Midwest Urban Strategies Consortium for workforce development originated in Milwaukee
After several years of planning, it has finally happened.
The vision of a collective effort among Midwestern cities to help residents in urban communities secure family supporting jobs.
It's an idea that started in Milwaukee and it came together Friday with the announcement of the Midwest Urban Strategies Consortium.
"The fact that were coming together and leading this workforce is the way it should work," said Earl Buford of Employee Milwaukee. "A national model has now emerged because of this."
This will allow for regional workforce development groups to work together instead of competing with each other for federal funding.
The cities participating with Milwaukee are Chicago, Illinois; Cincinnati, Ohio; Cleveland, Ohio; Columbus, Ohio; Detroit, Michigan; Gary, Indiana; Indianapolis, Indiana; Kansas City, Missouri; Minneapolis, Minnesota; St. Louis, Missouri; and Wichita, Kansas.

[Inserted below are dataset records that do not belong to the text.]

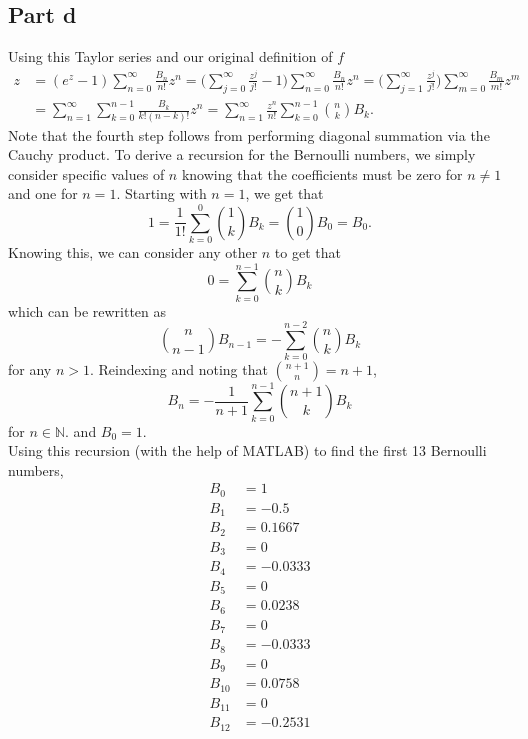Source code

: \documentclass{article}
\begin{document}
\subsection{Part d}
Using this Taylor series and our original definition of $f$
\begin{align*}
z&=(e^z-1)\sum_{n=0}^\infty \frac{B_n}{n!}z^n=\biggr(\sum_{j=0}^\infty \frac{z^j}{j!}-1\biggr)\sum_{n=0}^\infty \frac{B_n}{n!}z^n=\biggr(\sum_{j=1}^\infty \frac{z^j}{j!}\biggr)\sum_{m=0}^\infty \frac{B_m}{m!}z^m\\&=
\sum_{n=1}^\infty\sum_{k=0}^{n-1}\frac{B_k}{k!(n-k)!}z^n=\sum_{n=1}^\infty\frac{z^n}{n!}\sum_{k=0}^{n-1}\binom{n}{k}B_k.
\end{align*}
Note that the fourth step follows from performing diagonal summation via the Cauchy product. To derive a recursion for the Bernoulli numbers, we simply consider specific values of $n$ knowing that the coefficients must be zero for $n\neq1$ and one for $n=1$. Starting with $n=1$, we get that 
\[
1 = \frac{1}{1!}\sum_{k=0}^0\binom{1}{k}B_k=\binom{1}{0}B_0=B_0.
\]
Knowing this, we can consider any other $n$ to get that 
\[
0=\sum_{k=0}^{n-1}\binom{n}{k}B_k
\]
which can be rewritten as 
\[
\binom{n}{n-1}B_{n-1}=-\sum_{k=0}^{n-2}\binom{n}{k}B_k
\]
for any $n>1$. Reindexing and noting that $\binom{n+1}{n}=n+1$, 
\[
B_n=-\frac{1}{n+1}\sum_{k=0}^{n-1}\binom{n+1}{k}B_k
\]
for $n\in\mathbb{N}$. and $B_0=1$. \\
Using this recursion (with the help of MATLAB) to find the first 13 Bernoulli numbers, 
\begin{align*}
B_0&=1\\
B_1&=-0.5\\
B_2&=0.1667\\
B_3&=0\\
B_4&=-0.0333\\
B_5&=0\\
B_6&=0.0238\\
B_7&=0\\
B_8&=-0.0333\\
B_9&=0\\
B_{10}&=0.0758\\
B_{11}&=0\\
B_{12}&=-0.2531
\end{align*}
\end{document}
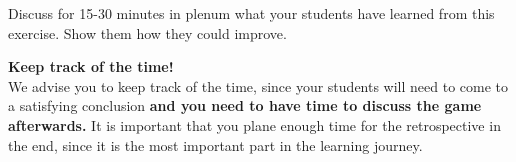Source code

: \begin{hint}
    Discuss for 15-30 minutes in plenum what your students have learned from this exercise.
    Show them how they could improve.
\end{hint}
\begin{hint}
    \textbf{Keep track of the time!}
    \\

    We advise you to keep track of the time, since your students will need to come to a satisfying conclusion \textbf{and you need to have time to discuss the game afterwards.} It is important that you plane enough time for the retrospective in the end, since it is the most important part in the learning journey.
\end{hint}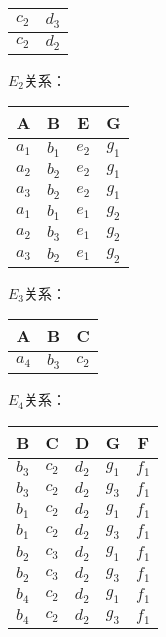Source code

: \documentclass[UTF8]{ctexart}
\begin{document}
\begin{itemize}
\begin{enumerate}
\begin{table}[H]
\begin{tabular}{|c|c|}
				$c_{2}$ & $d_{3}$\\\hline	
								
				$c_{2}$ & $d_{2}$\\\hline					
			\end{tabular}
		\end{table}
	
		$E_{2}$关系：
		\begin{table}[H]
			\begin{tabular}{|c|c|c|c|}
				\hline
				A & B & E & G \\\hline
				$a_{1}$ & $b_{1}$ & $e_{2}$ & $g_{1}$ \\\hline
				$a_{2}$ & $b_{2}$ & $e_{2}$ & $g_{1}$ \\\hline
				$a_{3}$ & $b_{2}$ & $e_{2}$ & $g_{1}$ \\\hline
				$a_{1}$ & $b_{1}$ & $e_{1}$ & $g_{2}$ \\\hline
				$a_{2}$ & $b_{3}$ & $e_{1}$ & $g_{2}$ \\\hline
				$a_{3}$ & $b_{2}$ & $e_{1}$ & $g_{2}$ \\\hline
			\end{tabular}
		\end{table}
	
		$E_{3}$关系：
		\begin{table}[H]
			\begin{tabular}{|c|c|c|}
				\hline
				A & B & C \\\hline
				$a_{4}$ & $b_{3}$ & $c_{2}$ \\\hline
			\end{tabular}
		\end{table}
	
		$E_{4}$关系：
		\begin{table}[H]
			\begin{tabular}{|c|c|c|c|c|}
				\hline
				B & C & D & G & F \\\hline
				$b_{3}$ & $c_{2}$ & $d_{2}$ & $g_{1}$ & $f_{1}$ \\\hline
				$b_{3}$ & $c_{2}$ & $d_{2}$ & $g_{3}$ & $f_{1}$ \\\hline
				$b_{1}$ & $c_{2}$ & $d_{2}$ & $g_{1}$ & $f_{1}$ \\\hline
				$b_{1}$ & $c_{2}$ & $d_{2}$ & $g_{3}$ & $f_{1}$ \\\hline
				$b_{2}$ & $c_{3}$ & $d_{2}$ & $g_{1}$ & $f_{1}$ \\\hline
				$b_{2}$ & $c_{3}$ & $d_{2}$ & $g_{3}$ & $f_{1}$ \\\hline
				$b_{4}$ & $c_{2}$ & $d_{2}$ & $g_{1}$ & $f_{1}$ \\\hline
				$b_{4}$ & $c_{2}$ & $d_{2}$ & $g_{3}$ & $f_{1}$ \\\hline
			\end{tabular}
		\end{table}
		

\end{enumerate}
\end{itemize}
\end{document}
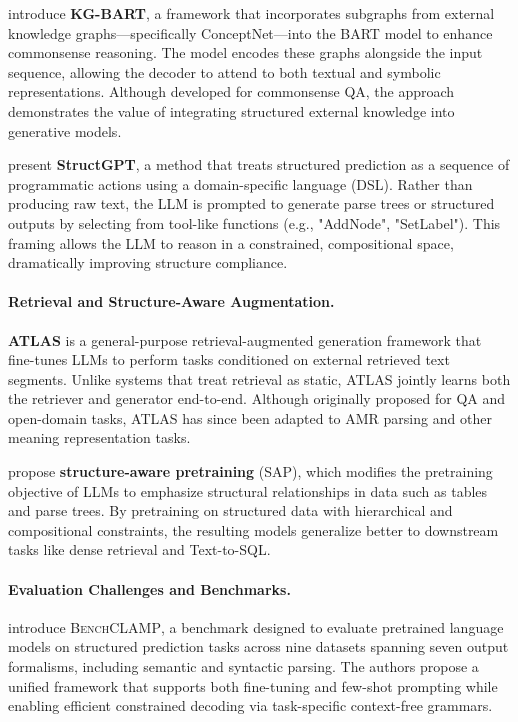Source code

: \citet{liu2021kgbart} introduce \textbf{KG-BART}, a framework that incorporates subgraphs from external knowledge graphs—specifically ConceptNet—into the BART model to enhance commonsense reasoning. The model encodes these graphs alongside the input sequence, allowing the decoder to attend to both textual and symbolic representations. Although developed for commonsense QA, the approach demonstrates the value of integrating structured external knowledge into generative models.

\citet{lu2023structgpt} present \textbf{StructGPT}, a method that treats structured prediction as a sequence of programmatic actions using a domain-specific language (DSL). Rather than producing raw text, the LLM is prompted to generate parse trees or structured outputs by selecting from tool-like functions (e.g., "AddNode", "SetLabel"). This framing allows the LLM to reason in a constrained, compositional space, dramatically improving structure compliance.

\paragraph{Retrieval and Structure-Aware Augmentation.} \textbf{ATLAS} \citep{izacard2024atlas} is a general-purpose retrieval-augmented generation framework that fine-tunes LLMs to perform tasks conditioned on external retrieved text segments. Unlike systems that treat retrieval as static, ATLAS jointly learns both the retriever and generator end-to-end. Although originally proposed for QA and open-domain tasks, ATLAS has since been adapted to AMR parsing and other meaning representation tasks.

\citet{li2023structure} propose \textbf{structure-aware pretraining} (SAP), which modifies the pretraining objective of LLMs to emphasize structural relationships in data such as tables and parse trees. By pretraining on structured data with hierarchical and compositional constraints, the resulting models generalize better to downstream tasks like dense retrieval and Text-to-SQL.

\paragraph{Evaluation Challenges and Benchmarks.} \citet{bharadwaj2023benchclamp} introduce \textsc{BenchCLAMP}, a benchmark designed to evaluate pretrained language models on structured prediction tasks across nine datasets spanning seven output formalisms, including semantic and syntactic parsing. The authors propose a unified framework that supports both fine-tuning and few-shot prompting while enabling efficient constrained decoding via task-specific context-free grammars.

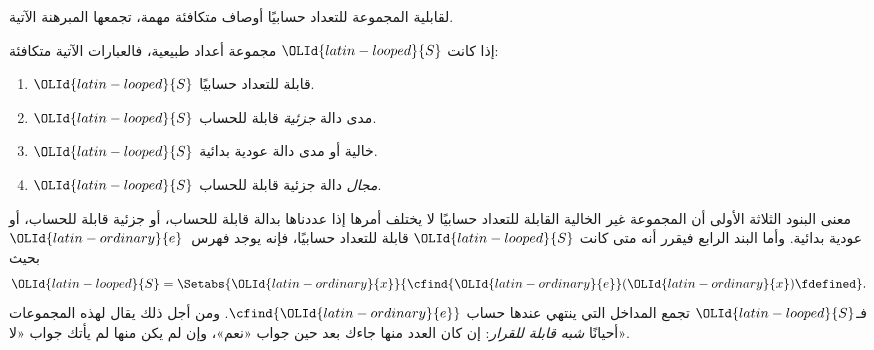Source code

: \documentclass[../../../include/open-logic-section]{subfiles}
\begin{document}


لقابلية المجموعة للتعداد حسابيًا أوصاف متكافئة مهمة، تجمعها
المبرهنة الآتية.

\begin{thm}
إذا كانت $\OLId{latin-looped}{S}$ مجموعة أعداد طبيعية، فالعبارات الآتية متكافئة:
\begin{enumerate}
\item{} $\OLId{latin-looped}{S}$ قابلة للتعداد حسابيًا.
\item{} $\OLId{latin-looped}{S}$ مدى دالة \emph{جزئية} قابلة للحساب.
\item{} $\OLId{latin-looped}{S}$ خالية أو مدى دالة عودية بدائية.
\item{} $\OLId{latin-looped}{S}$ \emph{مجال} دالة جزئية قابلة للحساب.
\end{enumerate}
\end{thm}

\begin{explain}
معنى البنود الثلاثة الأولى أن المجموعة غير
الخالية القابلة للتعداد حسابيًا لا يختلف أمرها إذا عددناها بدالة قابلة للحساب، أو جزئية
قابلة للحساب، أو عودية بدائية. وأما البند الرابع فيقرر أنه متى كانت
$\OLId{latin-looped}{S}$ قابلة للتعداد حسابيًا، فإنه يوجد فهرس~$\OLId{latin-ordinary}{e}$ بحيث
\[
\OLId{latin-looped}{S} = \Setabs{\OLId{latin-ordinary}{x}}{\cfind{\OLId{latin-ordinary}{e}}(\OLId{latin-ordinary}{x}) \fdefined}.
\]
فـ$\OLId{latin-looped}{S}$ تجمع المداخل التي ينتهي عندها حساب
$\cfind{\OLId{latin-ordinary}{e}}$. ومن أجل ذلك يقال لهذه المجموعات أحيانًا
\emph{شبه قابلة للقرار}: إن كان العدد منها جاءك بعد حين جواب
«نعم»، وإن لم يكن منها لم يأتك جواب «لا».{}
\end{explain}
\end{document}
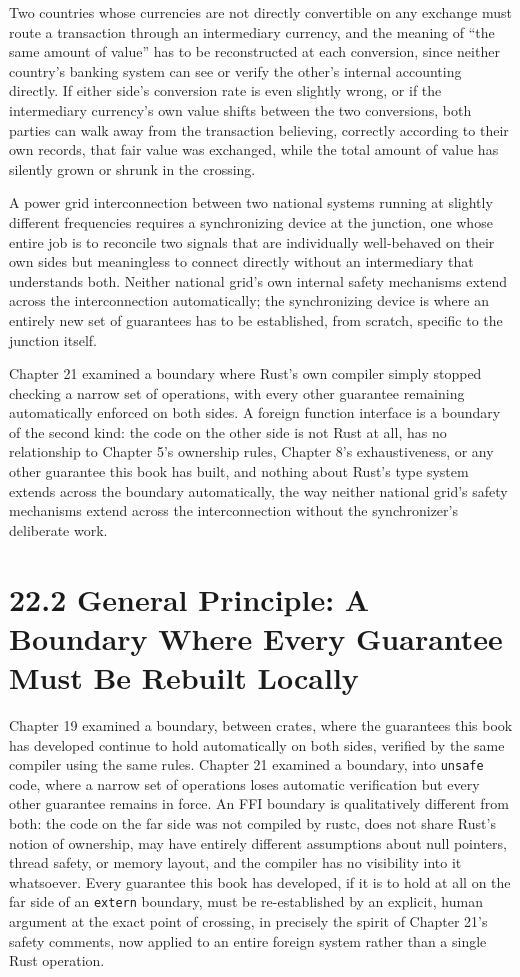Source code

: \documentclass[11pt]{book}
\begin{document}
Two countries whose currencies are not directly convertible on any exchange must route a transaction through an intermediary currency, and the meaning of ``the same amount of value'' has to be reconstructed at each conversion, since neither country's banking system can see or verify the other's internal accounting directly. If either side's conversion rate is even slightly wrong, or if the intermediary currency's own value shifts between the two conversions, both parties can walk away from the transaction believing, correctly according to their own records, that fair value was exchanged, while the total amount of value has silently grown or shrunk in the crossing.

A power grid interconnection between two national systems running at slightly different frequencies requires a synchronizing device at the junction, one whose entire job is to reconcile two signals that are individually well-behaved on their own sides but meaningless to connect directly without an intermediary that understands both. Neither national grid's own internal safety mechanisms extend across the interconnection automatically; the synchronizing device is where an entirely new set of guarantees has to be established, from scratch, specific to the junction itself.

Chapter 21 examined a boundary where Rust's own compiler simply stopped checking a narrow set of operations, with every other guarantee remaining automatically enforced on both sides. A foreign function interface is a boundary of the second kind: the code on the other side is not Rust at all, has no relationship to Chapter 5's ownership rules, Chapter 8's exhaustiveness, or any other guarantee this book has built, and nothing about Rust's type system extends across the boundary automatically, the way neither national grid's safety mechanisms extend across the interconnection without the synchronizer's deliberate work.

\section*{22.2 General Principle: A Boundary Where Every Guarantee Must Be Rebuilt Locally}

Chapter 19 examined a boundary, between crates, where the guarantees this book has developed continue to hold automatically on both sides, verified by the same compiler using the same rules. Chapter 21 examined a boundary, into \texttt{unsafe} code, where a narrow set of operations loses automatic verification but every other guarantee remains in force. An FFI boundary is qualitatively different from both: the code on the far side was not compiled by rustc, does not share Rust's notion of ownership, may have entirely different assumptions about null pointers, thread safety, or memory layout, and the compiler has no visibility into it whatsoever. Every guarantee this book has developed, if it is to hold at all on the far side of an \texttt{extern} boundary, must be re-established by an explicit, human argument at the exact point of crossing, in precisely the spirit of Chapter 21's safety comments, now applied to an entire foreign system rather than a single Rust operation.
\end{document}
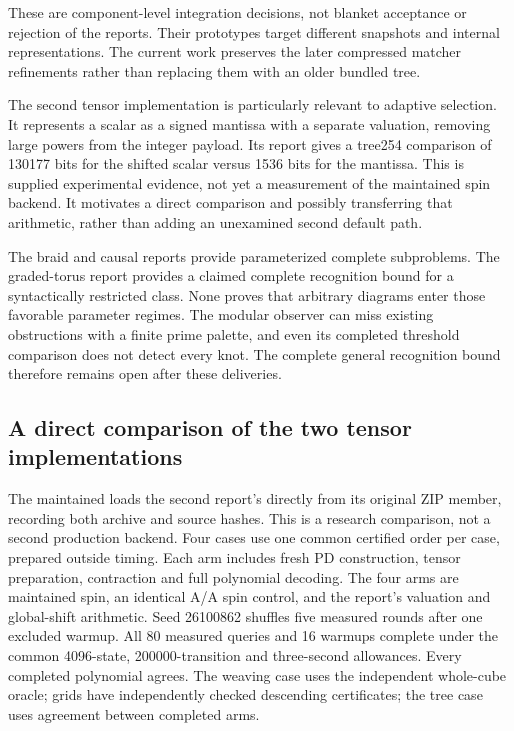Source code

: These are component-level integration decisions, not blanket acceptance or
rejection of the reports. Their prototypes target different snapshots and
internal representations. The current work preserves the later compressed
matcher refinements rather than replacing them with an older bundled tree.

The second tensor implementation is particularly relevant to adaptive
selection. It represents a scalar as a signed mantissa with a separate
valuation, removing large powers from the integer payload. Its report gives
a tree254 comparison of 130177 bits for the shifted scalar versus 1536 bits
for the mantissa. This is supplied experimental evidence, not yet a
measurement of the maintained spin backend. It motivates a direct comparison
and possibly transferring that arithmetic, rather than adding an unexamined
second default path.

The braid and causal reports provide parameterized complete subproblems.
The graded-torus report provides a claimed complete recognition bound for a
syntactically restricted class. None proves that arbitrary diagrams enter
those favorable parameter regimes. The modular observer can miss existing
obstructions with a finite prime palette, and even its completed threshold
comparison does not detect every knot. The complete general recognition
bound therefore remains open after these deliveries.

\subsection{A direct comparison of the two tensor implementations}
The maintained  loads the second report's
 directly from its original ZIP member, recording both
archive and source hashes. This is a research comparison, not a second
production backend. Four cases use one common certified order per case,
prepared outside timing. Each arm includes fresh PD construction, tensor
preparation, contraction and full polynomial decoding. The four arms are
maintained spin, an identical A/A spin control, and the report's valuation
and global-shift arithmetic. Seed 26100862 shuffles five measured rounds
after one excluded warmup. All 80 measured queries and 16 warmups complete
under the common 4096-state, 200000-transition and three-second allowances.
Every completed polynomial agrees. The weaving case uses the independent
whole-cube oracle; grids have independently checked descending certificates;
the tree case uses agreement between completed arms.

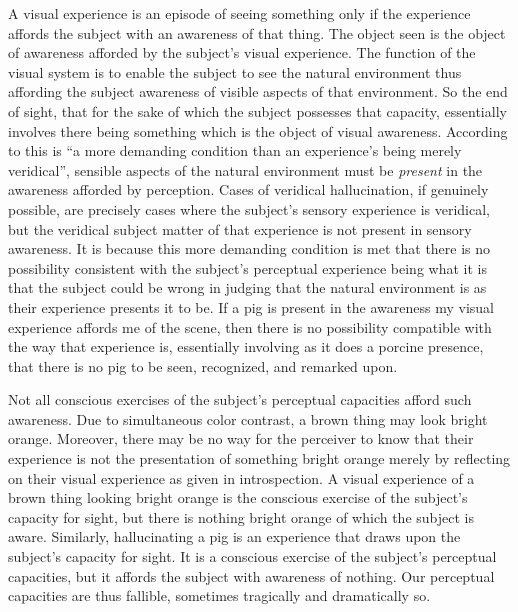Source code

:\documentclass[12pt]{article}
\begin{document}
A visual experience is an episode of seeing something only if the experience affords the subject with an awareness of that thing. The object seen is the object of awareness afforded by the subject's visual experience. The function of the visual system is to enable the subject to see the natural environment thus affording the subject awareness of visible aspects of that environment. So the end of sight, that for the sake of which the subject possesses that capacity, essentially involves there being something which is the object of visual awareness. According to \citet[245]{McDowell:2010fk} this is ``a more demanding condition than an experience's being merely veridical'', sensible aspects of the natural environment must be \emph{present} in the awareness afforded by perception. Cases of veridical hallucination, if genuinely possible, are precisely cases where the subject's sensory experience is veridical, but the veridical subject matter of that experience is not present in sensory awareness. It is because this more demanding condition is met that there is no possibility consistent with the subject's perceptual experience being what it is that the subject could be wrong in judging that the natural environment is as their experience presents it to be. If a pig is present in the awareness my visual experience affords me of the scene, then there is no possibility compatible with the way that experience is, essentially involving as it does a porcine presence, that there is no pig to be seen, recognized, and remarked upon.

Not all conscious exercises of the subject's perceptual capacities afford such awareness. Due to simultaneous color contrast, a brown thing may look bright orange. Moreover, there may be no way for the perceiver to know that their experience is not the presentation of something bright orange merely by reflecting on their visual experience as given in introspection. A visual experience of a brown thing looking bright orange is the conscious exercise of the subject's capacity for sight, but there is nothing bright orange of which the subject is aware. Similarly, hallucinating a pig is an experience that draws upon the subject's capacity for sight. It is a conscious exercise of the subject's perceptual capacities, but it affords the subject with awareness of nothing. Our perceptual capacities are thus fallible, sometimes tragically and dramatically so. 
\end{document}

"Our sports teams can compete," said Milwaukee Mayor Tom Barrett. "But when it comes to workforce development we share the same vision."
JP Morgan Chase is providing an inaugural $100,000 to help form the infrastructure of the group that will work on making best practices, common practices.
"Philanthropy has an important role to play in bringing the workforce to scale and we are proud to be part of those efforts," added Jerry Roberts, Program Officer, Bader Philanthropies.
Among the innovative ideas coming to fruition include development of training for "middle skill jobs" that require some education after high school, but not a four year degree and in the healthcare industry in particular. It will make outreach to tech schools and community colleges critical.
Working with community groups will also be essential as a main challenge has emerged in our country's cities and that' s preparing youth who have experienced and witnessed trauma with coping skills to succeed in the workplace.